Respondent's agent completed and submitted ETA Forms 9141 and 9142B on its behalf. Respondent's ETA Form 9142B, filed in December of 2012, represented a temporary need for 246 full-time seasonal ARAs for its 2013 season. Respondent described the position's "Job duties" as "[p]erform [a] variety of attending duties at amusement facility (traveling carnival). Set-up, tear-down, operate amusement rides, food concessions and/or games." Respondent indicated that H-2B workers in this position would not supervise any other employees. Respondent submitted an Addendum to ETA Form 9142B, listing 71 worksites and stating it "makes available mobile housing valued at $125.00 per week," and "transportation from venue to venue, and scheduled transportation to laundry, shopping valued at $25.00 per week."
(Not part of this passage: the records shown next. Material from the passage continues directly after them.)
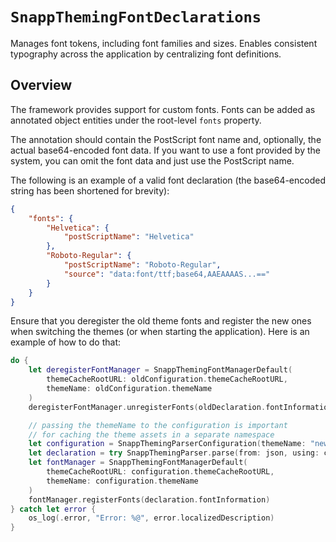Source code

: # ``SnappThemingFontDeclarations``

Manages font tokens, including font families and sizes. Enables consistent typography across the application by centralizing font definitions.

## Overview

The framework provides support for custom fonts. Fonts can be added as annotated object entities under the root-level `fonts` property.

The annotation should contain the PostScript font name and, optionally, the actual base64-encoded font data. If you want to use a font provided by the system, you can omit the font data and just use the PostScript name.

The following is an example of a valid font declaration (the base64-encoded string has been shortened for brevity):

```json
{
    "fonts": {
        "Helvetica": {
            "postScriptName": "Helvetica"
        },
        "Roboto-Regular": {
            "postScriptName": "Roboto-Regular",
            "source": "data:font/ttf;base64,AAEAAAAS...=="
        }
    }
}
```

Ensure that you deregister the old theme fonts and register the new ones when switching the themes (or when starting the application). Here is an example of how to do that:

```swift
do {
    let deregisterFontManager = SnappThemingFontManagerDefault(
        themeCacheRootURL: oldConfiguration.themeCacheRootURL, 
        themeName: oldConfiguration.themeName
    )
    deregisterFontManager.unregisterFonts(oldDeclaration.fontInformation)

    // passing the themeName to the configuration is important
    // for caching the theme assets in a separate namespace
    let configuration = SnappThemingParserConfiguration(themeName: "newTheme")
    let declaration = try SnappThemingParser.parse(from: json, using: configuration)
    let fontManager = SnappThemingFontManagerDefault(
        themeCacheRootURL: configuration.themeCacheRootURL, 
        themeName: configuration.themeName
    )
    fontManager.registerFonts(declaration.fontInformation)
} catch let error {
    os_log(.error, "Error: %@", error.localizedDescription)
}

```
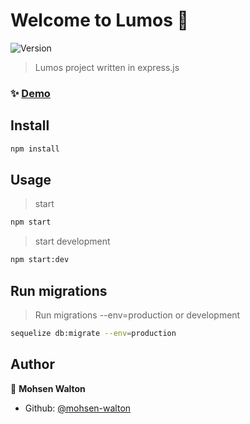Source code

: # Welcome to Lumos 👋
![Version](https://img.shields.io/badge/version-1.0-blue.svg?cacheSeconds=2592000)

> Lumos project written in express.js

### ✨ [Demo](https://lumos.liara.run/)

## Install

```sh
npm install
```

## Usage

> start

```sh
npm start
```

> start development


```sh
npm start:dev
```

## Run migrations

> Run migrations
--env=production or development

```sh
sequelize db:migrate --env=production
```

## Author

👤 **Mohsen Walton**

* Github: [@mohsen-walton](https://github.com/mohsen-walton)


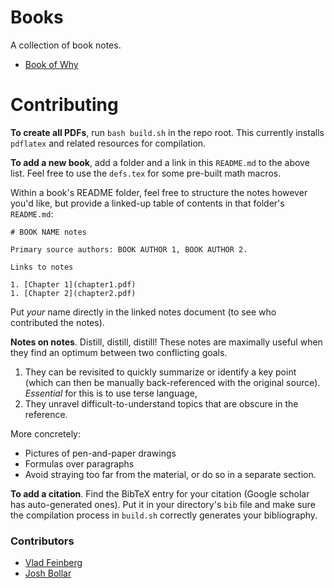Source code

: # Books

A collection of book notes.

* [Book of Why](book-of-why/)

# Contributing

**To create all PDFs**, run `bash build.sh` in the repo root. This currently installs `pdflatex` and related resources for compilation.

**To add a new book**, add a folder and a link in this `README.md` to the above list. Feel free to use the `defs.tex`
for some pre-built math macros.

Within a book's README folder, feel free to structure the notes however you'd like, but provide a linked-up table of contents in that folder's `README.md`:

```{markdown}
# BOOK NAME notes

Primary source authors: BOOK AUTHOR 1, BOOK AUTHOR 2.

Links to notes

1. [Chapter 1](chapter1.pdf)
1. [Chapter 2](chapter2.pdf)
```

Put *your* name directly in the linked notes document (to see who contributed the notes).

**Notes on notes**. Distill, distill, distill! These notes are maximally useful when they find an optimum between two conflicting goals.

1. They can be revisited to quickly summarize or identify a key point (which can then be manually back-referenced with the original source). _Essential_ for this is to use terse language, 
1. They unravel difficult-to-understand topics that are obscure in the reference.

More concretely:

* Pictures of pen-and-paper drawings
* Formulas over paragraphs
* Avoid straying too far from the material, or do so in a separate section.

**To add a citation**. Find the BibTeX entry for your citation (Google scholar has auto-generated ones). Put it in your directory's `bib` file and make sure the compilation process in `build.sh` correctly generates your bibliography.

### Contributors

* [Vlad Feinberg](https://github.com/vlad17)
* [Josh Bollar](https://github.com/JoshBollar)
In Section I, Declaration of Employer and Attorney/Agent, Respondent checked "Yes" confirming it had read and agreed to all applicable terms, assurances, and obligations in Appendix B.1 of ETA Form 9142. Respondent's agent signed Appendix B.1 Section A, and its former CEO signed Appendix B.1 Section B. By signing the Declaration (Attestation #13), the CEO certified that the job opportunity was a full-time temporary position and that "[t]he dates of temporary need, reason(s) for temporary need, and number of worker positions being requested for certification has been truly and accurately stated on the application."

On December 14, 2012, ETA certified Respondent's application for temporary labor certification of 246 H-2B workers as ARAs who arrived in early February 2013. In 2013, WHD began an investigation and visited Respondent's worksite in California. In November 2013, WHD found that nine H-2B workers were employed outside the approved job duties of ARA as drivers (five H-2B workers), maintenance shop workers (two H-2B workers), and first-line supervisors (two H-2B workers), all of which have different SOC codes and prevailing wage determinations. Respondent paid the nine workers more than the ARA prevailing wage, but less than the prevailing wage for the jobs they performed.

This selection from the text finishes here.